> Activity
If a line below includes the string "operationsCount", copy it.

> Data records
——
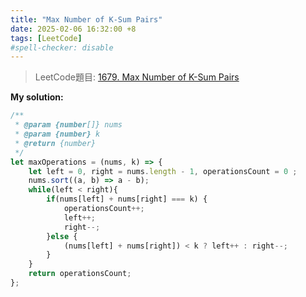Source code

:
```yaml
---
title: "Max Number of K-Sum Pairs"
date: 2025-02-06 16:32:00 +8
tags: [LeetCode]
#spell-checker: disable
---
```


> LeetCode題目: [1679. Max Number of K-Sum Pairs](https://leetcode.com/problems/max-number-of-k-sum-pairs/description/?envType=study-plan-v2&envId=leetcode-75)

**My solution:**
```js
/**
 * @param {number[]} nums
 * @param {number} k
 * @return {number}
 */
let maxOperations = (nums, k) => {
    let left = 0, right = nums.length - 1, operationsCount = 0 ;
    nums.sort((a, b) => a - b);
    while(left < right){
        if(nums[left] + nums[right] === k) {
            operationsCount++;
            left++;
            right--;
        }else {
            (nums[left] + nums[right]) < k ? left++ : right--;
        }
    }
    return operationsCount;
};
```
——
> The completed task
    let left = 0, right = nums.length - 1, operationsCount = 0 ;
            operationsCount++;
    return operationsCount;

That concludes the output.